Elles comprennent des domaines aussi vastes et importants que la santé, l'enseignement, les collectivités locales, le logement, le développement économique, l'environnement, l'agriculture et la pêche, le tourisme, les transports, la culture et les sports, le système judiciaire et carcéral, la police. Il est prévu d'intégrer des ministres écossais au sein de la représentation britannique auprès du Conseil des ministres de l'UE. L'Exécutif écossais recevra une dotation annuelle de 14 milliards de Livres (soit 840 milliards de FB). L'autonomie fiscale lui offre la possibilité de disposer annuellement de 450 millions de livres (soit 27 milliards de FB) indexables de ressources propres. La résolution d'éventuels conflits de compétences ou d'intérêts sera confiée à la Cour suprême (Judicial Commitee of the Privy Council composé des Lords Justice). Le cabinet britannique conserve un ministre des affaires écossaises qui est chargé de la bonne entente entre les deux Parlements ainsi que de la défense des intérêts écossais dans les matières réservées.

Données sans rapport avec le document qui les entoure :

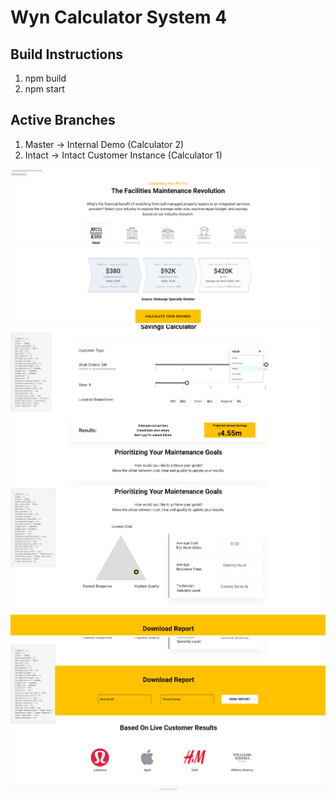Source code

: # Wyn Calculator System 4

## Build Instructions
1. npm build
1. npm start

## Active Branches
1. Master -> Internal Demo (Calculator 2)
1. Intact -> Intact Customer Instance (Calculator 1)

<img src="screens/1.png">

<img src="screens/2.png">

<img src="screens/3.png">

<img src="screens/4.png">

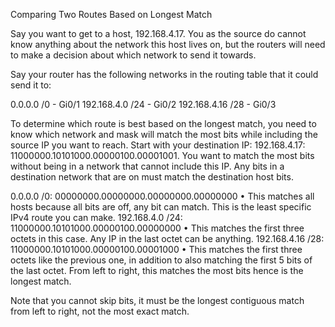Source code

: Comparing Two Routes Based on Longest Match

Say you want to get to a host, 192.168.4.17. You as the source do cannot know anything about the network this host lives on, but the routers will need to make a decision about which network to send it towards.

Say your router has the following networks in the routing table that it could send it to:

0.0.0.0 /0 - Gi0/1
192.168.4.0 /24 - Gi0/2
192.168.4.16 /28 - Gi0/3

To determine which route is best based on the longest match, you need to know which network and mask will match the most bits while including the source IP you want to reach. Start with your destination IP: 192.168.4.17: 11000000.10101000.00000100.00001001. You want to match the most bits without being in a network that cannot include this IP. Any bits in a destination network that are on must match the destination host bits.

0.0.0.0 /0: 00000000.00000000.00000000.00000000
• This matches all hosts because all bits are off, any bit can match. This is the least specific IPv4 route you can make.
192.168.4.0 /24: 11000000.10101000.00000100.00000000
• This matches the first three octets in this case. Any IP in the last octet can be anything.
192.168.4.16 /28: 11000000.10101000.00000100.00001000
• This matches the first three octets like the previous one, in addition to also matching the first 5 bits of the last octet. From left to right, this matches the most bits hence is the longest match.

Note that you cannot skip bits, it must be the longest contiguous match from left to right, not the most exact match.
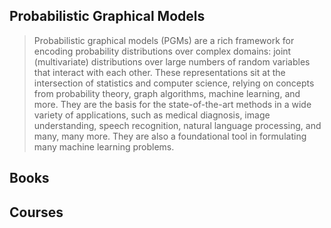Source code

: ## Probabilistic Graphical Models

> Probabilistic graphical models (PGMs) are a rich framework for encoding probability distributions over complex domains: joint (multivariate) distributions over large numbers of random variables that interact with each other. These representations sit at the intersection of statistics and computer science, relying on concepts from probability theory, graph algorithms, machine learning, and more. They are the basis for the state-of-the-art methods in a wide variety of applications, such as medical diagnosis, image understanding, speech recognition, natural language processing, and many, many more. They are also a foundational tool in formulating many machine learning problems.

## Books

<div class="books" gid="1SXZ-l3QP7B7WBwGnFo6_J30OxAKeCAfkyDxDeVzg3JA"></div>
<div class="clearfix"></div>

## Courses

<div class="courses" gid="1luI7koJBSKX_eyf9PHyhDQ2d4UM4yGjvJGSlgYAZqOg"></div>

Une diminution de la représentation écossaise à Westminster est planifiée. La loi fixe actuellement le nombre minimum de députés écossais à 71, cette garantie sera supprimée. La prochaine révision des circonscriptions électorales alignera l'Écosse sur le reste du Royaume-Uni, soit une perte probable de 12 à 14 sièges. Mais cette révision ne devant pas intervenir avant 2.004, cette réduction annoncée ne prendra effet que lors des législatives de 2.007. Par contre les représentants écossais à la Chambre des Communes pourront continuer à prendre part à l'ensemble de l'activité Parlementaire y compris dans les matières qui n'affecteront plus que l'Angleterre ou le Pays de Galles tels l'enseignement la santé ou l'environnement. Notons enfin que le Parlement écossais a la possibilité de discuter de l'indépendance, mais la concrétisation de celle-ci nécessitera le vote d'une loi par le Parlement de Westminster (sauf éventuel coup de force institutionnel), ce dernier conservant la possibilité théorique d'abolir dans l'avenir les institutions écossaises en tant que seul Parlement souverain du Royaume-Uni.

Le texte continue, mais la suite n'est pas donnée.